I just got back from Vermont yesterday, which explains the lateness of this weekly post. I was teaching at the Vermont College of Fine Arts Postgraduate Writers’ Conference along with many of my favorite colleagues. (By the way, this conference, at least to my way of thinking, is one of the very best.) This morning, one of those colleagues, Dinty Moore, posted this quote from Jane Kenyon: “Be a good steward of your gifts. Protect your time. Feed your inner life. Avoid too much noise. Read good books, have good sentences in your ears. Be by yourself as often as you can. Walk.” This quote really resonates with me, particularly here on the cusp of a new school year, and I thought I’d spend some time talking about it in case it also resonates with some of you.

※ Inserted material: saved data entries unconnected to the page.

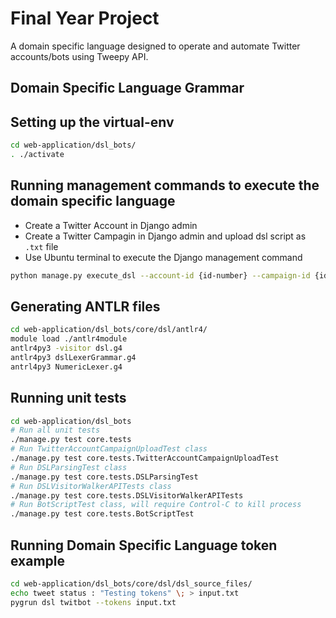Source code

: # Final Year Project
A domain specific language designed to operate and automate Twitter accounts/bots using Tweepy API.
## Domain Specific Language Grammar
## Setting up the virtual-env
```bash
cd web-application/dsl_bots/
. ./activate
```
## Running management commands to execute the domain specific language
- Create a Twitter Account in Django admin
- Create a Twitter Campagin in Django admin and upload dsl script as `.txt` file
- Use Ubuntu terminal to execute the Django management command
```bash
python manage.py execute_dsl --account-id {id-number} --campaign-id {id-number}
```
## Generating ANTLR files
```bash
cd web-application/dsl_bots/core/dsl/antlr4/
module load ./antlr4module
antlr4py3 -visitor dsl.g4
antlr4py3 dslLexerGrammar.g4
antrl4py3 NumericLexer.g4
```
## Running unit tests
```bash
cd web-application/dsl_bots
# Run all unit tests
./manage.py test core.tests
# Run TwitterAccountCampaignUploadTest class
./manage.py test core.tests.TwitterAccountCampaignUploadTest
# Run DSLParsingTest class
./manage.py test core.tests.DSLParsingTest
# Run DSLVisitorWalkerAPITests class
./manage.py test core.tests.DSLVisitorWalkerAPITests
# Run BotScriptTest class, will require Control-C to kill process
./manage.py test core.tests.BotScriptTest
```
## Running Domain Specific Language token example
```bash
cd web-application/dsl_bots/core/dsl/dsl_source_files/
echo tweet status : "Testing tokens" \; > input.txt
pygrun dsl twitbot --tokens input.txt
```
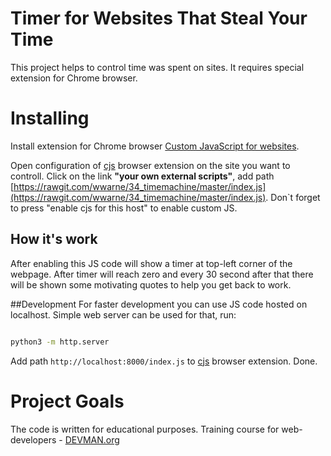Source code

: # Timer for Websites That Steal Your Time

This project helps to control time was spent on sites. It requires special extension for Chrome browser.

# Installing

Install extension for Chrome browser [Custom JavaScript for websites](https://chrome.google.com/webstore/detail/custom-javascript-for-web/poakhlngfciodnhlhhgnaaelnpjljija).

Open configuration of [cjs](https://chrome.google.com/webstore/detail/custom-javascript-for-web/poakhlngfciodnhlhhgnaaelnpjljija) browser extension on the site you want to controll. Click on the link **"your own external scripts"**, add path [https://rawgit.com/wwarne/34_timemachine/master/index.js](https://rawgit.com/wwarne/34_timemachine/master/index.js). Don`t forget to press "enable cjs for this host" to enable custom JS.

## How it's work
After enabling this JS code will show a timer at top-left corner of the webpage. 
After timer will reach zero and every 30 second after that there will be shown some motivating quotes to help you get back to work. 

##Development
For faster development you can use JS code hosted on localhost. Simple web server can be used for that, run:

```bash

python3 -m http.server
```

Add path `http://localhost:8000/index.js` to [cjs](https://chrome.google.com/webstore/detail/custom-javascript-for-web/poakhlngfciodnhlhhgnaaelnpjljija) browser extension. Done.


# Project Goals

The code is written for educational purposes. Training course for web-developers - [DEVMAN.org](https://devman.org)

“Be a good steward of your gifts.” We all have our talents, and we should make sure we’re managing them in a way that allows their fullest expression. For those of us who write prose, we might also think about being a good steward of our characters’ gifts. What makes each of them unique? What special talent or gift does each of them have, or at least think they have? Good stories can come from paying attention to what a character does well or believes they do well.

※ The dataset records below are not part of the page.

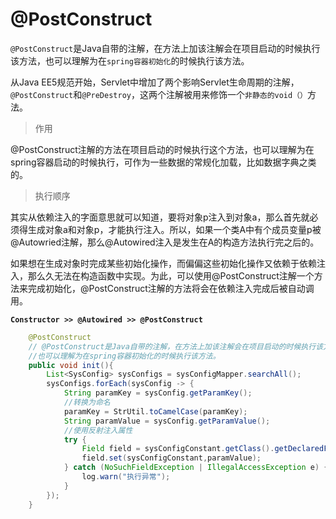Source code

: #  @PostConstruct

 `@PostConstruct`是Java自带的注解，在方法上加该注解会在项目启动的时候执行该方法，也可以理解为在`spring容器初始化`的时候执行该方法。

  从Java EE5规范开始，Servlet中增加了两个影响Servlet生命周期的注解，`@PostConstruct`和`@PreDestroy`，这两个注解被用来修饰一个`非静态的void（）`方法。

> 作用

@PostConstruct注解的方法在项目启动的时候执行这个方法，也可以理解为在spring容器启动的时候执行，可作为一些数据的常规化加载，比如数据字典之类的。

> 执行顺序

其实从依赖注入的字面意思就可以知道，要将对象p注入到对象a，那么首先就必须得生成对象a和对象p，才能执行注入。所以，如果一个类A中有个成员变量p被@Autowried注解，那么@Autowired注入是发生在A的构造方法执行完之后的。

如果想在生成对象时完成某些初始化操作，而偏偏这些初始化操作又依赖于依赖注入，那么久无法在构造函数中实现。为此，可以使用@PostConstruct注解一个方法来完成初始化，@PostConstruct注解的方法将会在依赖注入完成后被自动调用。

**`Constructor >> @Autowired >> @PostConstruct`**

```java
	@PostConstruct
    // @PostConstruct是Java自带的注解，在方法上加该注解会在项目启动的时候执行该方法，
    //也可以理解为在spring容器初始化的时候执行该方法。
    public void init(){
        List<SysConfig> sysConfigs = sysConfigMapper.searchAll();
        sysConfigs.forEach(sysConfig -> {
            String paramKey = sysConfig.getParamKey();
            //转换为命名
            paramKey = StrUtil.toCamelCase(paramKey);
            String paramValue = sysConfig.getParamValue();
            //使用反射注入属性
            try {
                Field field = sysConfigConstant.getClass().getDeclaredField(paramKey);
                field.set(sysConfigConstant,paramValue);
            } catch (NoSuchFieldException | IllegalAccessException e) {
                log.warn("执行异常");
            }
        });
    }
```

“Protect your time.” This has been an important precept for me throughout my writing life. I need to have that block of time, nearly daily, in which to write. It is, I say without shame, a spiritual time for me, a time during which I can commune with my characters and the stories they’re weaving. I’ve found it’s easier to protect my time by being regular in my habits. Of course, I don’t always succeed, but I try my best to be at my writing desk at the same time, day by day. A regular writing schedule creates more and better work simply by the repetition of your practice. Your characters want to protect their time, too. Think about what threatens their time. Use that in the plot of your stories.

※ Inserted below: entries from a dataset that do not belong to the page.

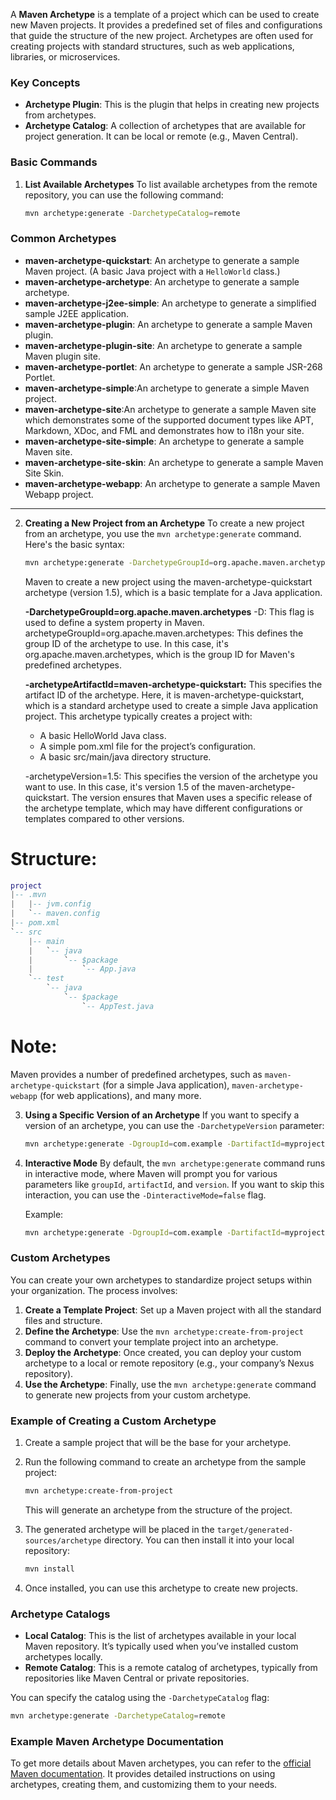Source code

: A **Maven Archetype** is a template of a project which can be used to create new Maven projects. It provides a predefined set of files and configurations that guide the structure of the new project. Archetypes are often used for creating projects with standard structures, such as web applications, libraries, or microservices.

### Key Concepts
- **Archetype Plugin**: This is the plugin that helps in creating new projects from archetypes.
- **Archetype Catalog**: A collection of archetypes that are available for project generation. It can be local or remote (e.g., Maven Central).

### Basic Commands

1. **List Available Archetypes**
   To list available archetypes from the remote repository, you can use the following command:

   ```bash
   mvn archetype:generate -DarchetypeCatalog=remote
   ```

### Common Archetypes
- **maven-archetype-quickstart**: An archetype to generate a sample Maven project. (A basic Java project with a `HelloWorld` class.)
- **maven-archetype-archetype**: An archetype to generate a sample archetype.
- **maven-archetype-j2ee-simple**: An archetype to generate a simplified sample J2EE application.
- **maven-archetype-plugin**: An archetype to generate a sample Maven plugin.
- **maven-archetype-plugin-site**: An archetype to generate a sample Maven plugin site.
- **maven-archetype-portlet**: An archetype to generate a sample JSR-268 Portlet.
- **maven-archetype-simple**:An archetype to generate a simple Maven project.
- **maven-archetype-site**:An archetype to generate a sample Maven site which demonstrates some of the supported document types like APT, Markdown, XDoc, and FML and demonstrates how to i18n your site.
- **maven-archetype-site-simple**: An archetype to generate a sample Maven site.
- **maven-archetype-site-skin**: An archetype to generate a sample Maven Site Skin.
- **maven-archetype-webapp**: An archetype to generate a sample Maven Webapp project.

---

2. **Creating a New Project from an Archetype**
   To create a new project from an archetype, you use the `mvn archetype:generate` command. Here's the basic syntax:

   ```bash
   mvn archetype:generate -DarchetypeGroupId=org.apache.maven.archetypes -DarchetypeArtifactId=maven-archetype-quickstart -DarchetypeVersion=1.5
   ```
   Maven to create a new project using the maven-archetype-quickstart archetype (version 1.5), which is a basic template for a Java application.

   **-DarchetypeGroupId=org.apache.maven.archetypes**
   -D: This flag is used to define a system property in Maven.
   archetypeGroupId=org.apache.maven.archetypes: This defines the group ID of the archetype to use. In this case, it's org.apache.maven.archetypes, which is the group ID for Maven's predefined archetypes.

   **-archetypeArtifactId=maven-archetype-quickstart:**
    This specifies the artifact ID of the archetype. Here, it is maven-archetype-quickstart, which is a standard archetype used to create a simple Java application project. This archetype typically creates a project with:
   - A basic HelloWorld Java class.
   - A simple pom.xml file for the project’s configuration.
   - A basic src/main/java directory structure.

   -archetypeVersion=1.5: This specifies the version of the archetype you want to use. In this case, it's version 1.5 of the maven-archetype-quickstart. The version ensures that Maven uses a specific release of the archetype template, which may have different configurations or templates compared to other versions.

# Structure:
```lua
project
|-- .mvn
|   |-- jvm.config
|   `-- maven.config
|-- pom.xml
`-- src
    |-- main
    |   `-- java
    |       `-- $package
    |           `-- App.java
    `-- test
        `-- java
            `-- $package
                `-- AppTest.java
```

# Note:
   Maven provides a number of predefined archetypes, such as `maven-archetype-quickstart` (for a simple Java application), `maven-archetype-webapp` (for web applications), and many more.

3. **Using a Specific Version of an Archetype**
   If you want to specify a version of an archetype, you can use the `-DarchetypeVersion` parameter:

   ```bash
   mvn archetype:generate -DgroupId=com.example -DartifactId=myproject -DarchetypeArtifactId=maven-archetype-quickstart -DarchetypeVersion=1.4
   ```

4. **Interactive Mode**
   By default, the `mvn archetype:generate` command runs in interactive mode, where Maven will prompt you for various parameters like `groupId`, `artifactId`, and `version`. If you want to skip this interaction, you can use the `-DinteractiveMode=false` flag.

   Example:
   ```bash
   mvn archetype:generate -DgroupId=com.example -DartifactId=myproject -DarchetypeArtifactId=maven-archetype-quickstart -DinteractiveMode=false
   ```

### Custom Archetypes
You can create your own archetypes to standardize project setups within your organization. The process involves:

1. **Create a Template Project**: Set up a Maven project with all the standard files and structure.
2. **Define the Archetype**: Use the `mvn archetype:create-from-project` command to convert your template project into an archetype.
3. **Deploy the Archetype**: Once created, you can deploy your custom archetype to a local or remote repository (e.g., your company’s Nexus repository).
4. **Use the Archetype**: Finally, use the `mvn archetype:generate` command to generate new projects from your custom archetype.

### Example of Creating a Custom Archetype

1. Create a sample project that will be the base for your archetype.
2. Run the following command to create an archetype from the sample project:

   ```bash
   mvn archetype:create-from-project
   ```

   This will generate an archetype from the structure of the project.

3. The generated archetype will be placed in the `target/generated-sources/archetype` directory. You can then install it into your local repository:

   ```bash
   mvn install
   ```

4. Once installed, you can use this archetype to create new projects.

### Archetype Catalogs

- **Local Catalog**: This is the list of archetypes available in your local Maven repository. It’s typically used when you’ve installed custom archetypes locally.
- **Remote Catalog**: This is a remote catalog of archetypes, typically from repositories like Maven Central or private repositories.

You can specify the catalog using the `-DarchetypeCatalog` flag:

```bash
mvn archetype:generate -DarchetypeCatalog=remote
```

### Example Maven Archetype Documentation
To get more details about Maven archetypes, you can refer to the [official Maven documentation](https://maven.apache.org/archetypes/). It provides detailed instructions on using archetypes, creating them, and customizing them to your needs.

“Feed your inner life.” We need to know what sustains us in those times when we’re not taking satisfaction from the art of writing. For me, it’s reading, exercising, teaching, watching interesting movies, spending time with my wife and our friends, going out into the country. All of these things feed my writing. Each activity is a productive one when it comes to what I carry back into my writing room. What do your characters do to feed their inner lives? What happens if one of those activities is taken away from them?

“Avoid too much noise.” God knows, noise is all around us these days. Noise from social media, noise from the news, noise from politics, noise from texts, noise from emails, noise from our own insecurities and fears. It gets hard to hear oneself think. It gets hard to stand in quiet observation of the world and its peoples. It gets hard to consider the inner life. We all need more silence, more time for exploration and contemplation. What are the noises in your characters’ lives? What do they do on those rare moments when they have quiet? Try writing a scene that has something to do with silence.

“Read good books, have good sentences in your ears.” This should go without saying. How many of us became writers because of the good sentences we picked up from our reading? I know one of the reasons I became a writer was because I heard the sounds of good sentences, and I wanted to answer with some of my own.  What are the good sounds in your characters ears? Do they come from music, birdsong, machinery, water, etc.? Again, what happens if something or someone threatens those sounds?

“Be by yourself as often as you can.” This is an easy one for an only child like me. I grew up having to be by myself a lot. I grew used to solitude, so much so that I still value it. It’s not that I want to be a hermit. I love social interaction. I love being with the people I love. Still, I refresh my energy from my times alone. When I’m alone, I’m more able to think, more able to contemplate, more able to imagine. What do your characters do when they’re alone? What do you learn about them in those alone times that you can’t know when they’re with other people?

“Walk.” I’ve already made mention of the role of exercise in my writing life. I run five miles every other day. On the in-between days, I work with weights, but it’s the running that really connects to my writing. As I run, I slip into my subconscious from where I can more easily access the dream world. I dream my characters’ lives. I hear what they say. I see what they might do. I hear lines of narration.  What physical activity does the same for you? What exercise do your characters engage in, or dream of doing? How can physical movement figure in your plots?

So there you have it: a quote that contains so much good advice, not only for our living, but also for our writing lives and the actual writing we do. Keep doing the good work.